In Peru, 13.2% of the population speaks Quechua. Only 11% of 1 million indigenous children are taught in their native language, Quechua. As a result, only 2% and 6% develop skills for reading in their original language.

Matriculation rates amongst indigenous girls in the Amazon (52.6%) are similar to those in Sudan (52%).

In the first three months of 2011, there are more than 900 cases of violence and abuse against children.

Only 12% of children under 3 years old have access to educational services1.

Trafficking of children

According to the Official System of Registry and Statistics of the Crime of Human Trafficking (RETA PNP), between 2004 and April 2011, there were 407 cases of trafficking. Of these, 76% are cases of sexual exploitation and 18% for labor exploitation. The 407 cases reported 1067 victims and 594 of them were children (536 girls and 58 boys)2.

Children used as soldiers

In Peru two conditions occur on the use of children in armed conflicts: first, the children recruited by the armed group Sendero Luminoso and the other, the numerous complaints about the enlistment of children by the Army.

During 2009, the Ombudsman received 109 complaints of child recruitment by armed groups3.

Children and natural disasters

The 2007 Ica earthquake left thousands of children in a vulnerable situation. In this context, Save the Children provided immediate help to protect the physical and emotional safety of four thousand affected children. Save the Children worked with more than two thousand children in emotional healing through art, and provided psychosocial care and prevention of post-traumatic stress to more than five thousand children.

Child Labour

According to the International Labour Organization (ILO) and the National Institute of Statistics and Informatics (INEI), in Peru there are 3.3 million child workers; 33% of them are under 12 years. In addition, an estimated 141 000 children work in the street, 101 000 work at night and 87 000 are in contact with waste.
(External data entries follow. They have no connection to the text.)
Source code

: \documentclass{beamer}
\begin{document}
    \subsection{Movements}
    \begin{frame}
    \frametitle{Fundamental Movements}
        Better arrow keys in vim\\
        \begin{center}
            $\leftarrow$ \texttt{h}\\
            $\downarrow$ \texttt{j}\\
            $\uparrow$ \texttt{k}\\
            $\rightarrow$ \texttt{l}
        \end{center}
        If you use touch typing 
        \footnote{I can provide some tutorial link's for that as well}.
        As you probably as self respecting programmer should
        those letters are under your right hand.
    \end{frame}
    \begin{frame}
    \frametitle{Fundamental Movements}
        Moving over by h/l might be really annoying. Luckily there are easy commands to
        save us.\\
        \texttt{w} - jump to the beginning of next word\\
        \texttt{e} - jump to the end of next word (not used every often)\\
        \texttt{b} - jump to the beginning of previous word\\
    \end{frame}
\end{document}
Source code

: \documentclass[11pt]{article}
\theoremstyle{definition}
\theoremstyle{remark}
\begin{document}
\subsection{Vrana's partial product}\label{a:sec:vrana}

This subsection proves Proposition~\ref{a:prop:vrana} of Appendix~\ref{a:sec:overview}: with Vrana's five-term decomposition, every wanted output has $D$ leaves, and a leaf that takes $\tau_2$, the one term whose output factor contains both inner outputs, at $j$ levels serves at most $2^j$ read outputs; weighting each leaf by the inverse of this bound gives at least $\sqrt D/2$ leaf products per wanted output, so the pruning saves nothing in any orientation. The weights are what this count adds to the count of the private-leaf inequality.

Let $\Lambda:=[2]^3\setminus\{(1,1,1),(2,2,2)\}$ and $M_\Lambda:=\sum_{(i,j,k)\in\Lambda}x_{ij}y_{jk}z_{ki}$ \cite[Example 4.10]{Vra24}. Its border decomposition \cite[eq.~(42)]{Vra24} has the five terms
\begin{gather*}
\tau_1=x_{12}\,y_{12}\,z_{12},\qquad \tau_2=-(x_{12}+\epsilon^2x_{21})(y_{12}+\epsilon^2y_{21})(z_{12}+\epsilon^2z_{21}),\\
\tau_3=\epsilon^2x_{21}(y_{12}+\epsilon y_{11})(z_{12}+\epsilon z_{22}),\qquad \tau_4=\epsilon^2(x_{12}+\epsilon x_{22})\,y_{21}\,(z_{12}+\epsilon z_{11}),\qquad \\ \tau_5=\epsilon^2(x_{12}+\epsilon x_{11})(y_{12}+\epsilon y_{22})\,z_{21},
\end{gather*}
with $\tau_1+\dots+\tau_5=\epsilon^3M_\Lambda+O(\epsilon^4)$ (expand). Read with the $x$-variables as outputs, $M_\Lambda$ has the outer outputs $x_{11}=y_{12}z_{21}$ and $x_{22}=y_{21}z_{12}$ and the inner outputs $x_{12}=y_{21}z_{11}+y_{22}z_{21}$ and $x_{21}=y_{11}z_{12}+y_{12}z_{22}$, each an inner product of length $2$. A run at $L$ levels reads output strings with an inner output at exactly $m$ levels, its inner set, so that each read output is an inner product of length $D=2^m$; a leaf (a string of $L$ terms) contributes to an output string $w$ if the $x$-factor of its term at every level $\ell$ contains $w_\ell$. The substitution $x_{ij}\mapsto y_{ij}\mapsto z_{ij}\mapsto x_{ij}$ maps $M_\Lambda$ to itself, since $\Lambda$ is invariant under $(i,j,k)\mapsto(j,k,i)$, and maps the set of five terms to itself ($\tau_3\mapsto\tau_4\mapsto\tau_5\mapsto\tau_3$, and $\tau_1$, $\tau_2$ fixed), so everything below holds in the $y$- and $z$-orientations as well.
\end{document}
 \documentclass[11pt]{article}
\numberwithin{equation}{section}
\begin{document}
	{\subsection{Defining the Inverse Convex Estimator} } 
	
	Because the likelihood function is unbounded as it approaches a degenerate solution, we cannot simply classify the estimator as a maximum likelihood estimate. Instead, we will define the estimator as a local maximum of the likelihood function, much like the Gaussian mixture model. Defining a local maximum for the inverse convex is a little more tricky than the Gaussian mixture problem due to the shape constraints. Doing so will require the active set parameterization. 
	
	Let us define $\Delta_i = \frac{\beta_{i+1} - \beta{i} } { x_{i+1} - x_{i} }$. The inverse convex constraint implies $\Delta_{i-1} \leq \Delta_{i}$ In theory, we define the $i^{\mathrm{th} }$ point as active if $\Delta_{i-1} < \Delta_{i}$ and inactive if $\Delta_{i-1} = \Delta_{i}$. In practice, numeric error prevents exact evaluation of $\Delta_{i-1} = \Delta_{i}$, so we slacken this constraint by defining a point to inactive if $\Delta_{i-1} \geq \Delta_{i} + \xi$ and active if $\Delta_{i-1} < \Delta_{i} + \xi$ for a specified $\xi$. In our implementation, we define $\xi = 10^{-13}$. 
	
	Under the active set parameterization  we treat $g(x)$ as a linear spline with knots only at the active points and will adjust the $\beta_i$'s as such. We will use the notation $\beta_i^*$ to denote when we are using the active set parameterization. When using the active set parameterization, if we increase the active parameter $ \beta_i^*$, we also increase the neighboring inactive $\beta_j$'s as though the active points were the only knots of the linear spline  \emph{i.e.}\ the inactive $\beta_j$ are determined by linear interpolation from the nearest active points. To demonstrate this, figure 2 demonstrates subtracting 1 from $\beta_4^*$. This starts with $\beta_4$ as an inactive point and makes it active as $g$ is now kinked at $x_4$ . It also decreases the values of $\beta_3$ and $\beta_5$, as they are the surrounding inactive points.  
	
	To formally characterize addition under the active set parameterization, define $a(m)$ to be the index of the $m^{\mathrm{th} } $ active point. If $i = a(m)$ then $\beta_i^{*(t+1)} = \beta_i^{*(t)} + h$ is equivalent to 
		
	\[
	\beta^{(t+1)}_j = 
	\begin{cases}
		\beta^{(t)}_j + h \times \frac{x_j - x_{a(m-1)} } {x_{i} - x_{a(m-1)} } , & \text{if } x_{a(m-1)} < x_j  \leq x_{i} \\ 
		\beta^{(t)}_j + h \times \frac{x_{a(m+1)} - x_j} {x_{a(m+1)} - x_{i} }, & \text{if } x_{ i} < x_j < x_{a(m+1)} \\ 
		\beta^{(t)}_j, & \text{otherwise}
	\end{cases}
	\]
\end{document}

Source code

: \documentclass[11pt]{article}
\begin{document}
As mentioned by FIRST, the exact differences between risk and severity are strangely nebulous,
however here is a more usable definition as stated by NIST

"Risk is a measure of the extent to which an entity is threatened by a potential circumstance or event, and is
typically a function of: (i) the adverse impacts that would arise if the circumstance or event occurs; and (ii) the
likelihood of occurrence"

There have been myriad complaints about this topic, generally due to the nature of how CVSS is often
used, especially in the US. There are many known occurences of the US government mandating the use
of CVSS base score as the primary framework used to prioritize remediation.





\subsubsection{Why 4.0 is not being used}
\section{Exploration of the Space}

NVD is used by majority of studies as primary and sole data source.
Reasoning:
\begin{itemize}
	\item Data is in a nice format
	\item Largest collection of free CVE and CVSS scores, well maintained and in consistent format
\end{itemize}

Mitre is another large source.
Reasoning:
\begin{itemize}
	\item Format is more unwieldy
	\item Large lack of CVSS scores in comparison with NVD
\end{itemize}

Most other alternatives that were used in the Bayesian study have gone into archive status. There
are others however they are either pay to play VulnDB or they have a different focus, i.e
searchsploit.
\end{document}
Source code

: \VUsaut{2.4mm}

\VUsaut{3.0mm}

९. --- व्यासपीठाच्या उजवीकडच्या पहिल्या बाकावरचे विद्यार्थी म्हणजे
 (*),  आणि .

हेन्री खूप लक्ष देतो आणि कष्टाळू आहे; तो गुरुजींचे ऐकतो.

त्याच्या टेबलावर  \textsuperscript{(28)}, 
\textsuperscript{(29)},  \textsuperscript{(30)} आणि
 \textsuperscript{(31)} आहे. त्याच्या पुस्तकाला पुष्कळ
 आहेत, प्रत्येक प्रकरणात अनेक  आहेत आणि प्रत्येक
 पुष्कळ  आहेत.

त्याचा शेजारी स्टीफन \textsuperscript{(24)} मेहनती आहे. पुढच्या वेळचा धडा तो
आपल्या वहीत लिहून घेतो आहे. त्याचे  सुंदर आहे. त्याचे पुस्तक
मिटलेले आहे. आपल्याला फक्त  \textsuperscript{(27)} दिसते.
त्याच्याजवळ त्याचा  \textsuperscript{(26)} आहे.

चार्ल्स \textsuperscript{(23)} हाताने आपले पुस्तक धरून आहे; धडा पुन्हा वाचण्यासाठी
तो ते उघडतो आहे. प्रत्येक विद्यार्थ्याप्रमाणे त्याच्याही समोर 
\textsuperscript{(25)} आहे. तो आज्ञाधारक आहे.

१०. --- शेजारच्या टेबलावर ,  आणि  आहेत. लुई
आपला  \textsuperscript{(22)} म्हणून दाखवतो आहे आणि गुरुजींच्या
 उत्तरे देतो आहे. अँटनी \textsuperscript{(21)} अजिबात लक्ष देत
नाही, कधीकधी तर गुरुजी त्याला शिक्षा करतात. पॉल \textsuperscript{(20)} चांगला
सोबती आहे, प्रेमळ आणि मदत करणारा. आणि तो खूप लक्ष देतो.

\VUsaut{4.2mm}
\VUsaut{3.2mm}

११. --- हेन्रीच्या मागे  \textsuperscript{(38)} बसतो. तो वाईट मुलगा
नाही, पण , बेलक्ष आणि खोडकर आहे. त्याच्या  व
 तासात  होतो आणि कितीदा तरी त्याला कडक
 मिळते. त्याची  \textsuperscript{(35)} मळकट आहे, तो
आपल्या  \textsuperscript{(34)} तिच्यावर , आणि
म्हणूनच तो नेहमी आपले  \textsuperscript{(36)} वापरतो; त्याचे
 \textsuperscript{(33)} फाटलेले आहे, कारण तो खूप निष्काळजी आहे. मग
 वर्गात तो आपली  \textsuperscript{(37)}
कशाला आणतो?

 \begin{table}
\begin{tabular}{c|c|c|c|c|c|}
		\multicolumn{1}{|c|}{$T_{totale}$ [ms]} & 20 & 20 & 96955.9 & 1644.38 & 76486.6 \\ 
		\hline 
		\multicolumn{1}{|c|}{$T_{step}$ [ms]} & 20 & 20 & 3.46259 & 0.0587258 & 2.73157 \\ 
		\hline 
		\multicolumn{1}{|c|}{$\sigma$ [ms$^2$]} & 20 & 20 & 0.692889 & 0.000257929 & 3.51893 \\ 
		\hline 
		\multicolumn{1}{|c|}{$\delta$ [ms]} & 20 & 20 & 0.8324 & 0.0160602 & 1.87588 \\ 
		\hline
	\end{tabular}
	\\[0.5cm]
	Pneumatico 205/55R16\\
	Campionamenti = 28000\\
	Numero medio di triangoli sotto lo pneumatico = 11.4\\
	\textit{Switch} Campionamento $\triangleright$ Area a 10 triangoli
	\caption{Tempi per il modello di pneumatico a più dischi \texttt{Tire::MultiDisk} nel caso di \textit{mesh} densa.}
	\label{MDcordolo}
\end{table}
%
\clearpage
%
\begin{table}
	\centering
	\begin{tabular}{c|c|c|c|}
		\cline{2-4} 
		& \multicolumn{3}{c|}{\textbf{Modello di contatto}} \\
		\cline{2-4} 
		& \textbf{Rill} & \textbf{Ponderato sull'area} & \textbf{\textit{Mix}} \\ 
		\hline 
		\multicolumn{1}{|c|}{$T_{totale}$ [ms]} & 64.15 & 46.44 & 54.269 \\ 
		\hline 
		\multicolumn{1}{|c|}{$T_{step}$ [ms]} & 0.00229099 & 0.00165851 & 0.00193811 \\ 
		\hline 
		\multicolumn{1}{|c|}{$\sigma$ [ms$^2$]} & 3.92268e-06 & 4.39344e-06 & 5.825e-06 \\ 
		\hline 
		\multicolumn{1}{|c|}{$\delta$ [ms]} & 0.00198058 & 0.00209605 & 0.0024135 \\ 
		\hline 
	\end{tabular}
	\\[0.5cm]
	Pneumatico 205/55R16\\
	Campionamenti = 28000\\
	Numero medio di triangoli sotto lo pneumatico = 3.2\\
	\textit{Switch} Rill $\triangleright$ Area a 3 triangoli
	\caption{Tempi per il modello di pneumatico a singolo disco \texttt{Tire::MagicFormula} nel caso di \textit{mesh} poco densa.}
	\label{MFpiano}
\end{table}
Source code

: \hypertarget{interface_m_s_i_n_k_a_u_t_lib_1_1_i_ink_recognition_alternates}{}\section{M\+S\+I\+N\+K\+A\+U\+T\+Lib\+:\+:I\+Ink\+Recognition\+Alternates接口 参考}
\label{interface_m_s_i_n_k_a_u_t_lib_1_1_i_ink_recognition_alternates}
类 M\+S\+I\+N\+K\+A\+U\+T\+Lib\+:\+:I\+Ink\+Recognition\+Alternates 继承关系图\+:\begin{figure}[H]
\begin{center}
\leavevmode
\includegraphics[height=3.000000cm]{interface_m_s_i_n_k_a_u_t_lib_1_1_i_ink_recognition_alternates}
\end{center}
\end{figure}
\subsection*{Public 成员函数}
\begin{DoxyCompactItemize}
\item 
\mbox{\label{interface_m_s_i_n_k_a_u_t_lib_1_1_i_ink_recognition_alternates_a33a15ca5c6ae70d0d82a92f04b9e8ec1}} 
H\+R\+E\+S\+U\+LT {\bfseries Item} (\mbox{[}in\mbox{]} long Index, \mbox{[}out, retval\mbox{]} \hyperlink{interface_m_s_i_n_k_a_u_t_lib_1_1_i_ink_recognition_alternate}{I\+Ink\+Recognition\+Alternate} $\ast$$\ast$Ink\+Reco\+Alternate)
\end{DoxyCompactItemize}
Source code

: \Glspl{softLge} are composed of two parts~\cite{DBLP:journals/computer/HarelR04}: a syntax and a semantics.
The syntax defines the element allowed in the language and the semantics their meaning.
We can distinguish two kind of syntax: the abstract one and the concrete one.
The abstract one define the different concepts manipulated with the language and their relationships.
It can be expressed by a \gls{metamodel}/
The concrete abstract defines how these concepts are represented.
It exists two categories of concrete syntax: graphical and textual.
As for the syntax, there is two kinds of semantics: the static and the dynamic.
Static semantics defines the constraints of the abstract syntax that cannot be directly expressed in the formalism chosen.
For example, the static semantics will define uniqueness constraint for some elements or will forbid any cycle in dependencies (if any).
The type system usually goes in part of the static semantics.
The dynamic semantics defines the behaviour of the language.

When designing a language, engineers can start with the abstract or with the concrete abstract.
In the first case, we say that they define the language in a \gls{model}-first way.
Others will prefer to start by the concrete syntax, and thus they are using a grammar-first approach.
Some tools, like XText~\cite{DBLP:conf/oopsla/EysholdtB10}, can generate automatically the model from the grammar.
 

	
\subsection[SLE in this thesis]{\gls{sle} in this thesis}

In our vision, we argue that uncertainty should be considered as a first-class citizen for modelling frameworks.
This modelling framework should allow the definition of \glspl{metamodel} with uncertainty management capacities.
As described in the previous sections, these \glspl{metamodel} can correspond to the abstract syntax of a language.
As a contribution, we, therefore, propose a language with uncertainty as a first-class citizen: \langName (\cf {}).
The same organizations reported that 2.3 million children have dangerous works. They are in contact with chemicals, heavy lifting and work long hours, especially at night.

Corporal Punishment

Physical and humiliating punishment is a common practice in Peru. This harmful practice is socially accepted and it is not prohibited by law. In the first three months of 2011, the Ministry of Women and Social Affairs registered more than 900 cases of violence and abuse against children.